● **The problem**
Each line from the one that contains "where $R_t$ is" through the end of the entries should be repeated exactly, with nothing added.

[Saved entries]

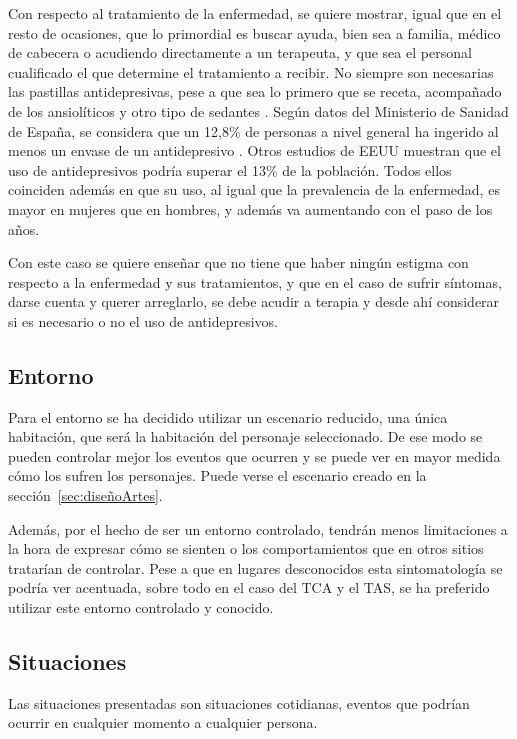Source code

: \documentclass[12pt, a4paper,twoside,titlepage]{book}
\begin{document}
\begin{itemize}
{Con respecto al tratamiento de la enfermedad, se quiere mostrar, igual que en el resto de ocasiones, que lo primordial es buscar ayuda, bien sea a familia, médico de cabecera o acudiendo directamente a un terapeuta, y que sea el personal cualificado el que determine el tratamiento a recibir. No siempre son necesarias las pastillas antidepresivas, pese a que sea lo primero que se receta, acompañado de los ansiolíticos y otro tipo de sedantes \cite{articuloDEP7}. Según datos del Ministerio de Sanidad de España, se considera que un 12,8\% de personas a nivel general ha ingerido al menos un envase de un antidepresivo \cite{articuloDEP8}.  Otros estudios de EEUU muestran que el uso de antidepresivos podría superar el 13\% de la población. Todos ellos coinciden además en que su uso, al igual que la prevalencia de la enfermedad, es mayor en mujeres que en hombres, y además va aumentando con el paso de los años. 

Con este caso se quiere enseñar que no tiene que haber ningún estigma con respecto a la enfermedad y sus tratamientos, y que en el caso de sufrir síntomas, darse cuenta y querer arreglarlo, se debe acudir a terapia y desde ahí considerar si es necesario o no el uso de antidepresivos. 
}
     
\end{itemize}




\subsection{Entorno}
Para el entorno se ha decidido utilizar un escenario reducido, una única habitación, que será la habitación del personaje seleccionado. De ese modo se pueden controlar mejor los eventos que ocurren y se puede ver en mayor medida cómo los sufren los personajes. Puede verse el escenario creado en la sección~\ref{sec:diseñoArtes}. 

Además, por el hecho de ser un entorno controlado, tendrán menos limitaciones a la hora de expresar cómo se sienten o los comportamientos que en otros sitios tratarían de controlar. Pese a que en lugares desconocidos esta sintomatología se podría ver acentuada, sobre todo en el caso del TCA y el TAS, se ha preferido utilizar este entorno controlado y conocido.  

\subsection{Situaciones}
Las situaciones presentadas son situaciones cotidianas, eventos que podrían ocurrir en cualquier momento a cualquier persona. 
\end{document}
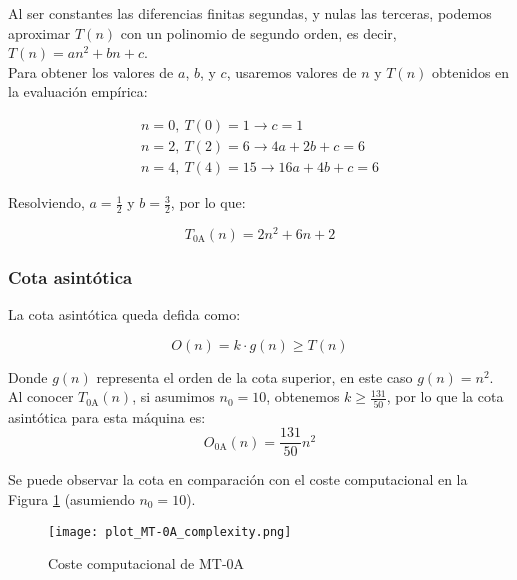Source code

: Al ser constantes las diferencias finitas segundas, y nulas las terceras, podemos aproximar $T(n)$ con un polinomio de segundo orden, es decir, $T(n) = an^2 + bn + c$.\\

Para obtener los valores de $a$, $b$, y $c$, usaremos valores de $n$ y $T(n)$ obtenidos en la evaluación empírica:

\begin{subequations}
    \begin{gather}
        n = 0,\ T(0) = 1 \rightarrow c = 1 \\
        n = 2,\ T(2) = 6 \rightarrow 4a + 2b + c = 6 \\
        n = 4,\ T(4) = 15 \rightarrow 16a + 4b + c = 6
    \end{gather}
\end{subequations}

Resolviendo, $a=\frac{1}{2}$ y $b=\frac{3}{2}$, por lo que:

\begin{equation}
    T_{\mathrm{0A}}(n) = 2n^2 + 6n + 2
\end{equation}


\subsubsection*{Cota asintótica}
La cota asintótica queda defida como:

\begin{equation}
    O(n) = k \cdot g(n) \geq T(n)
    \label{eq:On}
\end{equation}

Donde $g(n)$ representa el orden de la cota superior, en este caso $g(n) = n^2$.\\

Al conocer $T_{\mathrm{0A}}(n)$, si asumimos $n_0 = 10$, obtenemos $k \geq \frac{131}{50}$, por lo que la cota asintótica para esta máquina es:
\begin{equation}
    O_{\mathrm{0A}}(n) = \frac{131}{50} n^2
\end{equation}

Se puede observar la cota en comparación con el coste computacional en la Figura \ref{fig:MT-0A_plot} (asumiendo $n_0 = 10$).

\begin{figure}[h]
    \centering
    \texttt{[image: plot\_MT-0A\_complexity.png]}
    \caption{Coste computacional de MT-0A}
    \label{fig:MT-0A_plot}
\end{figure}


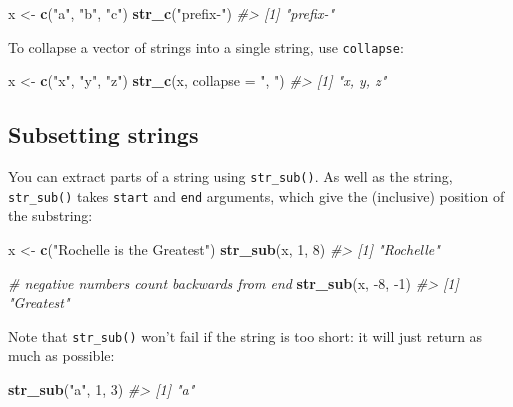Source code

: \documentclass[]{book}
\newenvironment{Shaded}{\begin{snugshade}}{\end{snugshade}}
\newcommand{\CommentTok}[1]{\textcolor[rgb]{0.56,0.35,0.01}{\textit{#1}}}
\newcommand{\DataTypeTok}[1]{\textcolor[rgb]{0.13,0.29,0.53}{#1}}
\newcommand{\DecValTok}[1]{\textcolor[rgb]{0.00,0.00,0.81}{#1}}
\newcommand{\KeywordTok}[1]{\textcolor[rgb]{0.13,0.29,0.53}{\textbf{#1}}}
\newcommand{\NormalTok}[1]{#1}
\newcommand{\StringTok}[1]{\textcolor[rgb]{0.31,0.60,0.02}{#1}}
\begin{document}
\begin{Shaded}
\begin{Highlighting}[]
\NormalTok{x <-}\StringTok{ }\KeywordTok{c}\NormalTok{(}\StringTok{"a"}\NormalTok{, }\StringTok{"b"}\NormalTok{, }\StringTok{"c"}\NormalTok{)}
\KeywordTok{str_c}\NormalTok{(}\StringTok{"prefix-"}\NormalTok{)}
\CommentTok{#> [1] "prefix-"}
\end{Highlighting}
\end{Shaded}

To collapse a vector of strings into a single string, use \texttt{collapse}:

\begin{Shaded}
\begin{Highlighting}[]
\NormalTok{x <-}\StringTok{ }\KeywordTok{c}\NormalTok{(}\StringTok{"x"}\NormalTok{, }\StringTok{"y"}\NormalTok{, }\StringTok{"z"}\NormalTok{)}
\KeywordTok{str_c}\NormalTok{(x, }\DataTypeTok{collapse =} \StringTok{", "}\NormalTok{)}
\CommentTok{#> [1] "x, y, z"}
\end{Highlighting}
\end{Shaded}

\hypertarget{subsetting-strings}{%
\subsection{Subsetting strings}\label{subsetting-strings}}

You can extract parts of a string using \texttt{str\_sub()}. As well as the string, \texttt{str\_sub()} takes \texttt{start} and \texttt{end} arguments, which give the (inclusive) position of the substring:

\begin{Shaded}
\begin{Highlighting}[]
\NormalTok{x <-}\StringTok{ }\KeywordTok{c}\NormalTok{(}\StringTok{"Rochelle is the Greatest"}\NormalTok{)}
\KeywordTok{str_sub}\NormalTok{(x, }\DecValTok{1}\NormalTok{, }\DecValTok{8}\NormalTok{)}
\CommentTok{#> [1] "Rochelle"}

\CommentTok{# negative numbers count backwards from end}
\KeywordTok{str_sub}\NormalTok{(x, }\DecValTok{-8}\NormalTok{, }\DecValTok{-1}\NormalTok{)}
\CommentTok{#> [1] "Greatest"}
\end{Highlighting}
\end{Shaded}

Note that \texttt{str\_sub()} won't fail if the string is too short: it will just return as much as possible:

\begin{Shaded}
\begin{Highlighting}[]
\KeywordTok{str_sub}\NormalTok{(}\StringTok{"a"}\NormalTok{, }\DecValTok{1}\NormalTok{, }\DecValTok{3}\NormalTok{)}
\CommentTok{#> [1] "a"}
\end{Highlighting}
\end{Shaded}
\end{document}
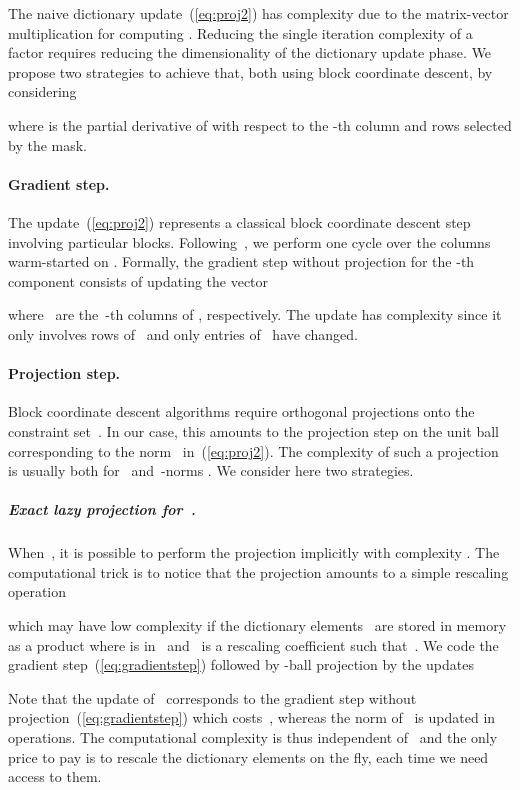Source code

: \documentclass{article}
\begin{document}
The naive dictionary update~(\ref{eq:proj2}) has complexity  due to the
matrix-vector multiplication for computing .
Reducing the single iteration complexity of a
factor  requires reducing the dimensionality of the
dictionary update phase.
We propose two strategies to achieve that, both using block
coordinate descent, by considering

where  is the partial derivative of 
with respect to the -th column and rows selected by the mask.


\paragraph{Gradient step.}
The update~(\ref{eq:proj2}) represents a classical block coordinate descent step involving particular blocks.
Following~\citet{mairal_online_2010}, we perform one cycle over the columns warm-started on
.
Formally, the gradient step without projection for the -th component consists of updating the vector~

where~ are the~-th  columns of ,  respectively.
The update has complexity  since it only involves  rows of~ and only  entries of~
have changed.

\paragraph{Projection step.}
Block coordinate descent algorithms require orthogonal
projections onto the constraint set~.  In our case, this amounts to
the projection step on the unit ball corresponding to the norm~
in~(\ref{eq:proj2}).  The complexity of such a projection is usually 
both for~ and~-norms \citep[see][]{duchi_efficient_2008}.
We consider here two strategies.

\subparagraph{Exact lazy projection for~.}
When~, it is possible to perform the projection implicitly with
complexity .  The computational trick is to notice that the projection
amounts to a simple rescaling operation

which may have low complexity if the dictionary elements~ are stored in
memory as a product  where  is in~
and~ is a rescaling coefficient such that~. We code the gradient
 step~(\ref{eq:gradientstep}) followed by -ball projection by the updates

Note that the update of~ corresponds to the gradient step without
projection~(\ref{eq:gradientstep}) which costs~, whereas the norm
of~ is updated in  operations.
The computational complexity is thus independent of~ and the only price to pay
is to rescale the dictionary elements on the fly, each time we need access to them.
\end{document}
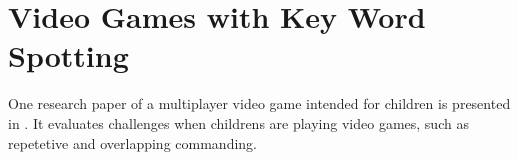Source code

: 
\section{Video Games with Key Word Spotting}\label{sec:prev_kws_games}
\thesisStateNotReady
One research paper of a multiplayer video game intended for children is presented in \cite{Harshavardhan2015}.
It evaluates challenges when childrens are playing video games, such as repetetive and overlapping commanding.
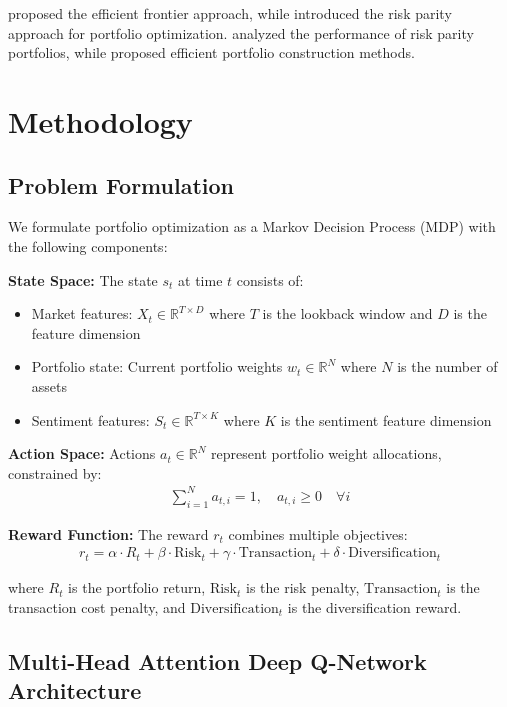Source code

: \documentclass[11pt]{article}
\begin{document}
\citet{bailey2014efficient} proposed the efficient frontier approach, while \citet{clarke2011risk} introduced the risk parity approach for portfolio optimization. \citet{maillard2010performance} analyzed the performance of risk parity portfolios, while \citet{chaves2011efficient} proposed efficient portfolio construction methods.

\section{Methodology}

\subsection{Problem Formulation}

We formulate portfolio optimization as a Markov Decision Process (MDP) with the following components:

\textbf{State Space:} The state $s_t$ at time $t$ consists of:
\begin{itemize}
    \item Market features: $X_t \in \mathbb{R}^{T \times D}$ where $T$ is the lookback window and $D$ is the feature dimension
    \item Portfolio state: Current portfolio weights $w_t \in \mathbb{R}^N$ where $N$ is the number of assets
    \item Sentiment features: $S_t \in \mathbb{R}^{T \times K}$ where $K$ is the sentiment feature dimension
\end{itemize}

\textbf{Action Space:} Actions $a_t \in \mathbb{R}^N$ represent portfolio weight allocations, constrained by:
\begin{align}
    \sum_{i=1}^N a_{t,i} = 1, \quad a_{t,i} \geq 0 \quad \forall i
\end{align}

\textbf{Reward Function:} The reward $r_t$ combines multiple objectives:
\begin{align}
    r_t = \alpha \cdot R_t + \beta \cdot \text{Risk}_t + \gamma \cdot \text{Transaction}_t + \delta \cdot \text{Diversification}_t
\end{align}

where $R_t$ is the portfolio return, $\text{Risk}_t$ is the risk penalty, $\text{Transaction}_t$ is the transaction cost penalty, and $\text{Diversification}_t$ is the diversification reward.

\subsection{Multi-Head Attention Deep Q-Network Architecture}
\end{document}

● **Solved problem**
where $R_t$ is the portfolio return, $\text{Risk}_t$ is the risk penalty, $\text{Transaction}_t$ is the transaction cost penalty, and $\text{Diversification}_t$ is the diversification reward.

\subsection{Multi-Head Attention Deep Q-Network Architecture}
\end{document}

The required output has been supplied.